Nothing perks up a Friday like delving into the underbelly of the enterprise in an effort to reveal and analyze the growing impact of cloud computing and social media on electronic discovery. Thanks to a report released by Clearwell Systems, conducted in conjunction with analyst firm Enterprise Strategy Group (ESG), we can do just that.
More Anticipated Applications, More Social Media
The survey, Trends in E-Discovery: Cloud and Collection, gathered responses from more than a hundred Fortune 2000 enterprises and government agencies, and showed that cloud-based applications defined as in-scope for e-discovery practically doubled in the past year, from 30% in 2010, to 60% for 2011. Still, only one quarter of respondents deemed their organization truly prepared to handle e-discovery requests involving the cloud. Prior need for e-Discovery seems to drive their unpreparedness, reinforcing the reactive, rather than proactive approach when companies consider e-Discovery.

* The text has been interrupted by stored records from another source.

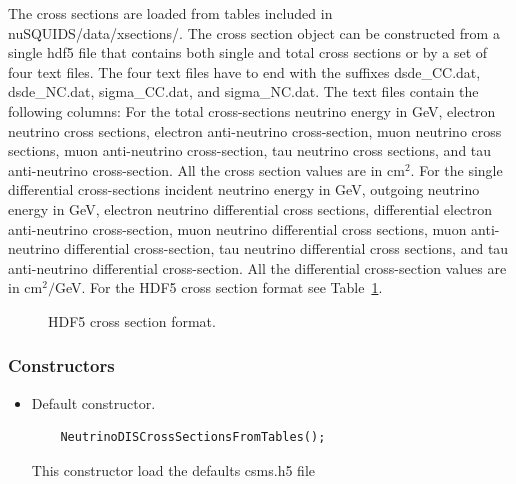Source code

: \documentclass[3p,12pt]{elsarticle}
\newcommand{\ttf}{\ttfamily}
\begin{document}
The cross sections are loaded from tables included in
{\ttfamily nuSQUIDS/data/xsections/}.
The cross section object can be constructed from a single {\ttf hdf5}
file that contains both single and total cross sections or by a set of
four text files. The four text files have to end with the suffixes
{\ttf dsde\_CC.dat}, {\ttf dsde\_NC.dat}, {\ttf sigma\_CC.dat}, and
{\ttf sigma\_NC.dat}.
The text files contain the following columns:
For the total cross-sections neutrino energy in GeV, electron neutrino 
cross sections, electron anti-neutrino cross-section, muon neutrino
cross sections, muon anti-neutrino cross-section, tau neutrino
cross sections, and tau anti-neutrino cross-section. All the cross
section values are in cm$^2$.
For the single differential cross-sections incident neutrino energy in
GeV, outgoing neutrino energy in GeV, electron neutrino 
differential cross sections, differential electron anti-neutrino cross-section, muon neutrino
differential cross sections, muon anti-neutrino differential cross-section, tau neutrino
differential cross sections, and tau anti-neutrino differential
cross-section. All the differential cross-section values are in cm$^2/$GeV.
For the {\ttf HDF5} cross section format see Table~\ref{tab:cross}.

\begin{figure}[htb!]
  \label{tab:cross}
  \centering
  \caption{HDF5 cross section format.}
\end{figure}


\subsubsection{Constructors}

\begin{itemize}
\item Default constructor.
  \begin{lstlisting}
    NeutrinoDISCrossSectionsFromTables();
  \end{lstlisting}
  This constructor load the defaults {\ttf csms.h5} file
\end{itemize}
\end{document}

Yet, of those who anticipate discovery of cloud-based applications in 2011, 58 percent of respondents expect to manage social media applications as part of e-discovery, compared to 27% in 2010. When asked what types of social media applications would be the most relevant for e-discovery, 79 percent named Facebook, followed by Twitter (64 percent) and LinkedIn (55 percent).
More Challenges, More Solutions
What this all means, of course, is that by adopting cloud and social network content generation in the enterprise, serious implications for e-discovery arise. According to the report, creating content outside the control of IT governance creates “challenges when companies actually have to identify, collect, and preserve information stored in the cloud.”
But we know about the challenges -- after all we’re confronted with them on a daily basis. What we want to know is how to overcome them. Fortunately, Clearwell has some ideas. First, they recommend that the enterprise needs to get in control of e-Discovery. A majority of respondents (93%) intend to bring some portion of e-discovery in-house over the next year -- and many plan to in-source multiple phases of the process.
To prepare, specific and appropriate adoption plans need to be considered and implemented. Consider this: sixty percent of respondents said that their current primary method of managing legal hold was manual tracking through spreadsheet. Egads!
Not only should companies consider more sophisticated methods of automating legal holds, companies must also consider the bigger picture for their litigation needs, including dynamic and evolving IT trends, and factor them into decisions about e-discovery technology investments.
More Benefit, Less Burden
The survey’s most useful lesson takes a cue from social collaboration. It says “implementing an effective strategy relies on knowing how users are using social media and the management policy that best suits the organization.” Exactly. Communication is key when it comes to educating the masses about compliance, discovery and the implications they hold.
By knowing the policy, how it’s enforced and how it affects the overall outcome, companies and its employees can begin to reap the benefits of more proactive planning for information management, without the burden of high costs and increased litigation.